Researchers have created a device to capture and harness energy in the air transmitted by things such as radio and television networks, cell phone towers and satellite communications systems.
Image: Image of energy harvesting device
Georgia Tech School of Electrical and Computer Engineering professor Manos Tentzeris displays an inkjet-printed rectifying antenna used to convert microwave energy to DC powerGary Meek

Researchers have created a device to capture and harness energy in the air transmitted by things such as radio and television networks, cell phone towers, and satellite communications systems.

"There is a large amount of electromagnetic energy all around us, but nobody has been able to tap into it," Manos Tentzeris, a professor of electrical and computer engineering at the Georgia Institute of Technology in Atlanta, said in a news release.

Communications devices transmit energy in many different frequency ranges, or bands. The team's scavenging devices can harvest this energy, convert it from AC to DC power, and then store it in batteries.

Previous work on this concept has produced devices that can harvest energy from a small slice of the electromagnetic spectrum, such as ambient WiFi signals. The new technology captures frequencies ranging from FM radio to radar, spanning 100 megahertz to 15 gigahertz, according to the researchers.

The energy captured is minute — measured in microwatts and milliwatts, not megawatts — but is sufficient to help power networks of wireless sensors, microprocessors, and communications chips.

The technology could be used, for example, at airports where radar and communications sources put out plenty of ambient energy to harvest and power wireless sensors that could detect explosives or nuclear material.

Sensors on food could scan for chemicals that indicate spoilage and send out an alert when detected, increasing food safety.

Tentzeris and his team are using inkjet printers to combine sensors, antennas, and energy scavenging capabilities on paper or flexible polymers.

To print electrical components and circuits, the researchers use a standard materials inkjet printer, but use a special recipe containing silver nanoparticles in an emulsion.

The approach enables the team to print RF components and circuits as well as sensing devices based on nanomaterials such as carbon nanotubes.

Scavenging experiments utilizing TV bands have yielded power amounting to hundreds of microwatts and multiband systems are expected to yield one milliwatt or more.
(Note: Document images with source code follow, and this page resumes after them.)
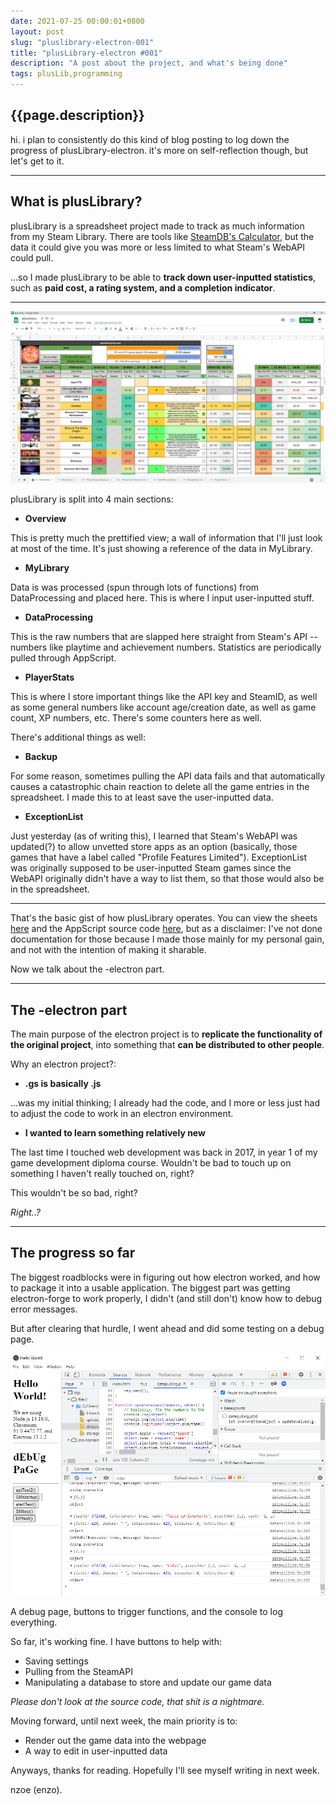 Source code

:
 ```yaml
---
date: 2021-07-25 00:00:01+0800
layout: post
slug: "pluslibrary-electron-001"
title: "plusLibrary-electron #001"
description: "A post about the project, and what's being done"
tags: plusLib,programming
---
```

## {{page.description}}

hi. i plan to consistently do this kind of blog posting to log down the progress of plusLibrary-electron.
it's more on self-reflection though, but let's get to it.

---

## What is plusLibrary?

plusLibrary is a spreadsheet project made to track as much information from my Steam Library.
There are tools like [SteamDB's Calculator](https://steamdb.info/calculator/), but the data it could give you was more or less limited to what Steam's WebAPI could pull.

...so I made plusLibrary to be able to **track down user-inputted statistics**, such as **paid cost, a rating system, and a completion indicator**. <!--more-->

---

[![001_01](\assets\images\plusLib\001_1.png)](\assets\images\plusLib\001_1.png)

plusLibrary is split into 4 main sections:

- **Overview**

This is pretty much the prettified view; a wall of information that I'll just look at most of the time. It's just showing a reference of the data in MyLibrary.

- **MyLibrary**

Data is was processed (spun through lots of functions) from DataProcessing and placed here. This is where I input user-inputted stuff.

- **DataProcessing**

This is the raw numbers that are slapped here straight from Steam's API -- numbers like playtime and achievement numbers. Statistics are periodically pulled through AppScript.

- **PlayerStats**

This is where I store important things like the API key and SteamID, as well as some general numbers like account age/creation date, as well as game count, XP numbers, etc. There's some counters here as well.

There's additional things as well:

- **Backup**

For some reason, sometimes pulling the API data fails and that automatically causes a catastrophic chain reaction to delete all the game entries in the spreadsheet. I made this to at least save the user-inputted data.

- **ExceptionList**

Just yesterday (as of writing this), I learned that Steam's WebAPI was updated(?) to allow unvetted store apps as an option (basically, those games that have a label called "Profile Features Limited"). ExceptionList was originally supposed to be user-inputted Steam games since the WebAPI originally didn't have a way to list them, so that those would also be in the spreadsheet.

---

That's the basic gist of how plusLibrary operates. You can view the sheets [here](https://docs.google.com/spreadsheets/d/13VnHkpbFelfV0vy9cD1WzceWGk1zwlsq3ZMoxL4Ttuc/edit?usp=sharing) and the AppScript source code [here](https://github.com/nzo-e/plusLibrary), but as a disclaimer: I've not done documentation for those because I made those mainly for my personal gain, and not with the intention of making it sharable.

Now we talk about the -electron part.

---

## The -electron part

The main purpose of the electron project is to **replicate the functionality of the original project**, into something that **can be distributed to other people**.

Why an electron project?:

- **.gs is basically .js**

...was my initial thinking; I already had the code, and I  more or less just had to adjust the code to work in an electron environment.

- **I wanted to learn something relatively new**

The last time I touched web development was back in 2017, in year 1 of my game development diploma course. Wouldn't be bad to touch up on something I haven't really touched on, right?

This wouldn't be so bad, right?

*Right..?*

---

## The progress so far

The biggest roadblocks were in figuring out how electron worked, and how to package it into a usable application. The biggest part was getting electron-forge to work properly, I didn't (and still don't) know how to debug error messages.

But after clearing that hurdle, I went ahead and did some testing on a debug page.

[![001_02](\assets\images\plusLib\001_2.png)](\assets\images\plusLib\001_2.png)

A debug page, buttons to trigger functions, and the console to log everything.

So far, it's working fine. I have buttons to help with:

- Saving settings
- Pulling from the SteamAPI
- Manipulating a database to store and update our game data

*Please don't look at the source code, that shit is a nightmare.*

Moving forward, until next week, the main priority is to:

- Render out the game data into the webpage
- A way to edit in user-inputted data

Anyways, thanks for reading. Hopefully I'll see myself writing in next week.

nzoe (enzo).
That amount of power is enough to operate small electronic devices, such as sensors.

The team successfully operated a temperature sensor using electromagnetic energy captured from a television station that was a third of a mile away. Self-powered, wireless paper-based sensors will soon be available at very low cost, they said.

The technology was demonstrated July 6 at the IEEE Antennas and Propagation Symposium in Spokane, Wash.